BigMike wrote: Sun Nov 17, 2024 12:49 am Science Doesn’t Need Axioms—That’s Why It Works
Let me spell it out: science starts with hypotheses—testable, falsifiable ideas about how the universe works. These aren’t “axioms” plucked from thin air. They’re based on observed phenomena. Scientists don’t assume gravity works the same everywhere; they test it. And when the same results hold across countless experiments, you get a theory—a robust framework that explains and predicts phenomena. It’s not about axiomatic certainty; it’s about probabilistic confidence built on evidence.
Science is obviously not wrong, but it is limited. You can find a first reason why science is limited in Plato's allegory of the cave:
https://en.wikipedia.org/wiki/Allegory_of_the_cave

In the allegory, Plato describes people who have spent their entire lives chained by their necks and ankles in front of an inner wall with a view of the empty outer wall of the cave. They observe the shadows projected onto the outer wall by objects carried behind the inner wall by people who are invisible to the chained “prisoners” and who walk along the inner wall with a fire behind them, creating the shadows on the inner wall in front of the prisoners. The "sign bearers" pronounce the names of the objects, the sounds of which are reflected near the shadows and are understood by the prisoners as if they were coming from the shadows themselves.

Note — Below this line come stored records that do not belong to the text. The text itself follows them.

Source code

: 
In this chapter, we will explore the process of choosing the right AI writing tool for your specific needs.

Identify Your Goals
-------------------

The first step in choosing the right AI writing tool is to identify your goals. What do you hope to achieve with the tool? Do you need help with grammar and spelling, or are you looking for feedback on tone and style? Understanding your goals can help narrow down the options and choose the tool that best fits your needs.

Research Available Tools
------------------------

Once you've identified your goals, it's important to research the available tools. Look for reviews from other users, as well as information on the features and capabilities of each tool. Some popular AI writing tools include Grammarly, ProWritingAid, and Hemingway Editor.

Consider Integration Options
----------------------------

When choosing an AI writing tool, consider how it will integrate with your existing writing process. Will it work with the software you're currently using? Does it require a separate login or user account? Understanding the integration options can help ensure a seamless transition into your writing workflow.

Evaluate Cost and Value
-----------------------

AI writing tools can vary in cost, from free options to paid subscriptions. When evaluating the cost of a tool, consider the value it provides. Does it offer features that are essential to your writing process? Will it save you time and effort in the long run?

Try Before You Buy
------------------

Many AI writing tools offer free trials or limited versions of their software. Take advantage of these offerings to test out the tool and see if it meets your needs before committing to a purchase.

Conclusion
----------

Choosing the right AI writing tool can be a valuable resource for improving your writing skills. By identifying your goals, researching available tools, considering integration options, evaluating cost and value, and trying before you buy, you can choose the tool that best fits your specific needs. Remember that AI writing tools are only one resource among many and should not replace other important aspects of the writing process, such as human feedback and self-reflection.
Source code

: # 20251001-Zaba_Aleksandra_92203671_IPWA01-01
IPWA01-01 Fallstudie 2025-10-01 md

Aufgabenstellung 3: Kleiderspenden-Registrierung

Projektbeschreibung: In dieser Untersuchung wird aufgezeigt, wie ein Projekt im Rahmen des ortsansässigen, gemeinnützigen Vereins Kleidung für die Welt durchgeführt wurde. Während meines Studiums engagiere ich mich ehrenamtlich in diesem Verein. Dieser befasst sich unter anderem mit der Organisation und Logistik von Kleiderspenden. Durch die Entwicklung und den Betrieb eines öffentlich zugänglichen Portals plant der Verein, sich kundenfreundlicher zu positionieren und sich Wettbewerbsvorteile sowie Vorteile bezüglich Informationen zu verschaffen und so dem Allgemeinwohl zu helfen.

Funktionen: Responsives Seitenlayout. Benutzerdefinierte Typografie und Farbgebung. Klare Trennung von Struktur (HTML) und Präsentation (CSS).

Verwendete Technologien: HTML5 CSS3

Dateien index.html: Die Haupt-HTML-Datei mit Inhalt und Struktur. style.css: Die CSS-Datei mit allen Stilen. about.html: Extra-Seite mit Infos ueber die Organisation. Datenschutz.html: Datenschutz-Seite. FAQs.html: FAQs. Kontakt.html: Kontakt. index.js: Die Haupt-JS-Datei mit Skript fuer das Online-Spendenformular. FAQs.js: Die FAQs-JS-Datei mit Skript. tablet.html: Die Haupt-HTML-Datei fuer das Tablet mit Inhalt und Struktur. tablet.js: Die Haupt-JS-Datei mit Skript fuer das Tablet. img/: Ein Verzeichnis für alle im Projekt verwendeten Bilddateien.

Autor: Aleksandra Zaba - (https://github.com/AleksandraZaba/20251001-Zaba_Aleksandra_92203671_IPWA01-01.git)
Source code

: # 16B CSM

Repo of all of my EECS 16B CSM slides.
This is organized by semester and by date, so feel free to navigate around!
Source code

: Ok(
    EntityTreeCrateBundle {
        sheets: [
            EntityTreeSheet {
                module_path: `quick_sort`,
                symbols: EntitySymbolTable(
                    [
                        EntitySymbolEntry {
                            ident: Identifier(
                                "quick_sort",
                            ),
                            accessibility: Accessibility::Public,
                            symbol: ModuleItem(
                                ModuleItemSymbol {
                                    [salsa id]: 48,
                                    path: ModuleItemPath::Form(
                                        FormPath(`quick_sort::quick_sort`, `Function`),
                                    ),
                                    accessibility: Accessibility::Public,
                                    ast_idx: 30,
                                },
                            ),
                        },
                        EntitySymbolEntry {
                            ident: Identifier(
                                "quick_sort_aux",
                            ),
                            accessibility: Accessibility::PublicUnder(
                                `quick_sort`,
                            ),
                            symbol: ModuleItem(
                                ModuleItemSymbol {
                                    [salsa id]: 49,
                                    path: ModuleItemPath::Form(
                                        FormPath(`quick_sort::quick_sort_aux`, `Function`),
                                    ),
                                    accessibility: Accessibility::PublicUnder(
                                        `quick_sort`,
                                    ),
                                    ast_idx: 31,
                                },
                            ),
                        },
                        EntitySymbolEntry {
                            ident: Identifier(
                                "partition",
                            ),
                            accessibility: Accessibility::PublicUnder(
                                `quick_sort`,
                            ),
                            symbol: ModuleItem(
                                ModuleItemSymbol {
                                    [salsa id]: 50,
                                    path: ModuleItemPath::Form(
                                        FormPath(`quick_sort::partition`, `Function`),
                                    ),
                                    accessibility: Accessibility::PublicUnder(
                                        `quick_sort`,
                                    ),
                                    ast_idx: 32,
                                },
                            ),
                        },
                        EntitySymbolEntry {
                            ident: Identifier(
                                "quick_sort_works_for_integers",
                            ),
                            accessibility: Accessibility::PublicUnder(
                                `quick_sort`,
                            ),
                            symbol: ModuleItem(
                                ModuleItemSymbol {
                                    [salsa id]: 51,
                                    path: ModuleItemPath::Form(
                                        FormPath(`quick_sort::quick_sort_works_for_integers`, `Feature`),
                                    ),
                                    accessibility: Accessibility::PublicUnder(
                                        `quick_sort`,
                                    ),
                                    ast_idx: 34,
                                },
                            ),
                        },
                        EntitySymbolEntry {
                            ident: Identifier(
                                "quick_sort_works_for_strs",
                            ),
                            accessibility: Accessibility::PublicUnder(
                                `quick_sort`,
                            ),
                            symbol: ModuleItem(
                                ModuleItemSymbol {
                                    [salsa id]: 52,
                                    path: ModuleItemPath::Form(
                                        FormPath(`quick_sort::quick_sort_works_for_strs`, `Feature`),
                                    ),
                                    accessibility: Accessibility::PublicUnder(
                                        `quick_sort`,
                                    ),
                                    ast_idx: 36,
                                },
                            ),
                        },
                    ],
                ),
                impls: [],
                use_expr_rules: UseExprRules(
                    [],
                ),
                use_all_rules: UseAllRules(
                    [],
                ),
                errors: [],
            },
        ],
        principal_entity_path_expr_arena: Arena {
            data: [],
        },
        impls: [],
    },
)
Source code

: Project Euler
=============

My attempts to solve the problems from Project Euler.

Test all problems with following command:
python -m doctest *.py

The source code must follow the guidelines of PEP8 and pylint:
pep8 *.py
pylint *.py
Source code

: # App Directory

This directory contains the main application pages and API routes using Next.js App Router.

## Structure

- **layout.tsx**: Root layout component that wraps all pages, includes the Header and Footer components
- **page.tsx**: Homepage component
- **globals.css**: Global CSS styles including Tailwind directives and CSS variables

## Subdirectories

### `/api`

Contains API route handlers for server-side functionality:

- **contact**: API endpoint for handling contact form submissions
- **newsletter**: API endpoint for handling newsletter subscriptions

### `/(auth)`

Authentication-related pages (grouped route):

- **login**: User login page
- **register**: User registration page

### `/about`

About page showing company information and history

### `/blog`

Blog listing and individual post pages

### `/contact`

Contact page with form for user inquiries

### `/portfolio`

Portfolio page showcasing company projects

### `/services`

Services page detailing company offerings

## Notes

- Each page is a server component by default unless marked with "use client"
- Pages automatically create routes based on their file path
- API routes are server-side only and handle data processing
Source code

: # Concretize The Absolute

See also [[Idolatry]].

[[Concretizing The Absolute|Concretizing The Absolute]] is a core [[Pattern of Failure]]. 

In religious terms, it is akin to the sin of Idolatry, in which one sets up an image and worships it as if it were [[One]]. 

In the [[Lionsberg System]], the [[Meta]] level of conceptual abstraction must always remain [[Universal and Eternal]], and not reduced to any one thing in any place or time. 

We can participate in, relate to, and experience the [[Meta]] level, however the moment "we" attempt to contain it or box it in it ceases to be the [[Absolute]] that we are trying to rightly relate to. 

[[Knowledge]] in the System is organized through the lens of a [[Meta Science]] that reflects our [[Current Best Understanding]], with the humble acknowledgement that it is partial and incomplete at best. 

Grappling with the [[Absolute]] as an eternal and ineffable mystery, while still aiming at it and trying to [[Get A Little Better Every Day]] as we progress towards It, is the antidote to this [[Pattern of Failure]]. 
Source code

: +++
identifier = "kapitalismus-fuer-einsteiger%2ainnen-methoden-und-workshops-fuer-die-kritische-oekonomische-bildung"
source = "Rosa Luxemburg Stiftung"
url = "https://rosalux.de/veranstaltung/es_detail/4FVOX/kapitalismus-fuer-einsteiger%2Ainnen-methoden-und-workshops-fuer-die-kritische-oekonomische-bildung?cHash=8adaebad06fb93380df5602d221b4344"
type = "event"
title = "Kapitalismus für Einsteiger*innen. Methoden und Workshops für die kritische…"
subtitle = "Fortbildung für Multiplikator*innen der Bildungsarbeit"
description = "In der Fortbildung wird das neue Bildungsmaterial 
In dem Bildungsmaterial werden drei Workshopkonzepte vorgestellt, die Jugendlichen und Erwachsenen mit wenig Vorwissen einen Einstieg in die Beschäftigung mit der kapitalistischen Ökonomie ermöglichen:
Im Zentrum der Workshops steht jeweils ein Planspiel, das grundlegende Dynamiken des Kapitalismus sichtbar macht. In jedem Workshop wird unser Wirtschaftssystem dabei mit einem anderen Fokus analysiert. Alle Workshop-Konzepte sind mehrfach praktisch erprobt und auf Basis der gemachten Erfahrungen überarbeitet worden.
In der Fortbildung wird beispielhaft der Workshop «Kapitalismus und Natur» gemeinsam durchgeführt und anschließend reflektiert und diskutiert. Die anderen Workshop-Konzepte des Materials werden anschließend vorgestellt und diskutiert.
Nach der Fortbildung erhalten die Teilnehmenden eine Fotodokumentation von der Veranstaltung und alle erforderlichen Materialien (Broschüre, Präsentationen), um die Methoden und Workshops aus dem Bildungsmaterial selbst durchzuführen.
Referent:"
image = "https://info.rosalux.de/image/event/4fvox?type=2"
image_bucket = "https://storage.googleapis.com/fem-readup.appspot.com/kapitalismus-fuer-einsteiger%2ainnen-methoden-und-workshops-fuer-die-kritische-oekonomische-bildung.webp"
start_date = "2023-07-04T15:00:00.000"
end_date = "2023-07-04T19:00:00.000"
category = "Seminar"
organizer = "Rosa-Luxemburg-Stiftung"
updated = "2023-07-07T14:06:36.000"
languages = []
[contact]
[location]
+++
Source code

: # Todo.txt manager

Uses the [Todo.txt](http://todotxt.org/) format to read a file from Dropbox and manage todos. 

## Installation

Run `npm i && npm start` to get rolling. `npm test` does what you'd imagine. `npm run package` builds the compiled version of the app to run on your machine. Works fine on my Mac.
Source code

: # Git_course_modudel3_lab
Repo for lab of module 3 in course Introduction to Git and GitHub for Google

Only the shadows and sounds are the prisoners' reality, which are not accurate representations of the real world. The shadows represent distorted and blurred copies of reality we can perceive through our senses, while the objects under the Sun represent the true forms of objects that we can only perceive through reason.
Pure reason is blind. Pure reason refuses to use observations because, in that case, it would not be pure. By just looking at "the shadows of reality which are not accurate representations of the real world" you will not "understand" particularly much. The unadulterated truth can "only be perceived through reason". Mathematics is pure reason. Science is obviously not. Science is just about some meager "shadows" of the truth.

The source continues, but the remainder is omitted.